═════ DATA UNDER STUDY ═════

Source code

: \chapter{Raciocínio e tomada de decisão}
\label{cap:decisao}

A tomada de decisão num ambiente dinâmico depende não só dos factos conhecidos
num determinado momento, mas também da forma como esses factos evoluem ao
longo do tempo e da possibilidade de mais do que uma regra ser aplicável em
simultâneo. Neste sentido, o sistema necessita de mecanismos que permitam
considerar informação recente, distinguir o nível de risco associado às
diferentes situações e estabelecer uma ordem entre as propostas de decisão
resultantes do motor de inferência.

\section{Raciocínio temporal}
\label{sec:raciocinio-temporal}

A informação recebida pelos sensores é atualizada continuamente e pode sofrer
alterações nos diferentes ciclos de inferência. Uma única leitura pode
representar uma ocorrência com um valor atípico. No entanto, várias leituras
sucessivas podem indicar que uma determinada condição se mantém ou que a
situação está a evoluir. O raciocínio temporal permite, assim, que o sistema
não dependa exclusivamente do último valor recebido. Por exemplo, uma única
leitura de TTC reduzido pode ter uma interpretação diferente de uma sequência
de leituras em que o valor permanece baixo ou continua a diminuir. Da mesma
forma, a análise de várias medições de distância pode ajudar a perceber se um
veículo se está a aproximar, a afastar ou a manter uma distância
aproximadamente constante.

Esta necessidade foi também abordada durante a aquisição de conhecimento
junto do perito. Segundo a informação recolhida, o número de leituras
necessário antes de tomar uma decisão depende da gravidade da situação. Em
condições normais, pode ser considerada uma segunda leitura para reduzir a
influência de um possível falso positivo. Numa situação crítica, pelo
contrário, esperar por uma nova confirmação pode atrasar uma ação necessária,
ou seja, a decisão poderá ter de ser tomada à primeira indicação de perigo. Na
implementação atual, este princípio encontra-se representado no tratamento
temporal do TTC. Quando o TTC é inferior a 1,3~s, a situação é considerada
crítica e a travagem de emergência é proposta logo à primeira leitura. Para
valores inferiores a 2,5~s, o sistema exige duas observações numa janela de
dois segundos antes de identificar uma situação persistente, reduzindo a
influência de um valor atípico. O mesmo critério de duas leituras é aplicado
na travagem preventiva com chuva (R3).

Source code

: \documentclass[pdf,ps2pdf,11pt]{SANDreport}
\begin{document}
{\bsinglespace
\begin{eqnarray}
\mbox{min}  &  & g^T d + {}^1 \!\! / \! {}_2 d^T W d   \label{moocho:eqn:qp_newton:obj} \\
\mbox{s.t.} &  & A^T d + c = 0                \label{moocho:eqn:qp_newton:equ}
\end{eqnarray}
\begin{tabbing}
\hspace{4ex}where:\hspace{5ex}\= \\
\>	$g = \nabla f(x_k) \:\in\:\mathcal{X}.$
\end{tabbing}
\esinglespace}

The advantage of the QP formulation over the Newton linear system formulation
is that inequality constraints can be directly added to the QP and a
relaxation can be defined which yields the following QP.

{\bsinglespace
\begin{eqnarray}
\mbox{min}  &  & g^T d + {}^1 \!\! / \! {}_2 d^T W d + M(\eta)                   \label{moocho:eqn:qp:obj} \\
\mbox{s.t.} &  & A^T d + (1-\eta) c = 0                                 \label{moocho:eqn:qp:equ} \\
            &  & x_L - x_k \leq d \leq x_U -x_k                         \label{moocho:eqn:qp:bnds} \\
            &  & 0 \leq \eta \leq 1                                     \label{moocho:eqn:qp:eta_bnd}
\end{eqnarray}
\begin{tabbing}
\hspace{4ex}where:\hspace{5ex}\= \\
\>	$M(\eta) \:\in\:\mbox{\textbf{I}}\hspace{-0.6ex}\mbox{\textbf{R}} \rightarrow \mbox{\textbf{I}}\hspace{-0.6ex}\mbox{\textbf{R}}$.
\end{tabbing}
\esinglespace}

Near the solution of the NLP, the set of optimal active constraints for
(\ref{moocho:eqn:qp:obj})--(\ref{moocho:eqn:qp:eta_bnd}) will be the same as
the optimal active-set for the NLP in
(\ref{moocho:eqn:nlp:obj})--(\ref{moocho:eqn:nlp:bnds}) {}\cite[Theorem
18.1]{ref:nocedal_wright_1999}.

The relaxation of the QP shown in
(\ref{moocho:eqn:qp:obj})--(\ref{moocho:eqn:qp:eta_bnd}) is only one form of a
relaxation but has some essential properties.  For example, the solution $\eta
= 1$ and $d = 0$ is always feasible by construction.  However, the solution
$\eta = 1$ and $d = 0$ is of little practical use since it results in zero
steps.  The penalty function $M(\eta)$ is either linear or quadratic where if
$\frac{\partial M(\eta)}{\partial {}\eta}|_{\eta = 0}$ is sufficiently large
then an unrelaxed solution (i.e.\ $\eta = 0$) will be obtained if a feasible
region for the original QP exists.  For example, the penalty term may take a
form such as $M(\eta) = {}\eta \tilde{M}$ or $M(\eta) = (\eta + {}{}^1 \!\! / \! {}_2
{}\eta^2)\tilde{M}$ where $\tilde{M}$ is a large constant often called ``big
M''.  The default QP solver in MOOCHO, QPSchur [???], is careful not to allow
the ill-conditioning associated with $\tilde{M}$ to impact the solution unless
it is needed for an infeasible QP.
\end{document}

═════

TASK OBJECTIVE: Please give an exact copy of the lines above, beginning with the line containing "sucessivas podem indicar" and running through the line containing "condições normais, pode", and of no other lines.

ANSWER SPACE:
sucessivas podem indicar que uma determinada condição se mantém ou que a
situação está a evoluir. O raciocínio temporal permite, assim, que o sistema
não dependa exclusivamente do último valor recebido. Por exemplo, uma única
leitura de TTC reduzido pode ter uma interpretação diferente de uma sequência
de leituras em que o valor permanece baixo ou continua a diminuir. Da mesma
forma, a análise de várias medições de distância pode ajudar a perceber se um
veículo se está a aproximar, a afastar ou a manter uma distância
aproximadamente constante.

Esta necessidade foi também abordada durante a aquisição de conhecimento
junto do perito. Segundo a informação recolhida, o número de leituras
necessário antes de tomar uma decisão depende da gravidade da situação. Em
condições normais, pode ser considerada uma segunda leitura para reduzir a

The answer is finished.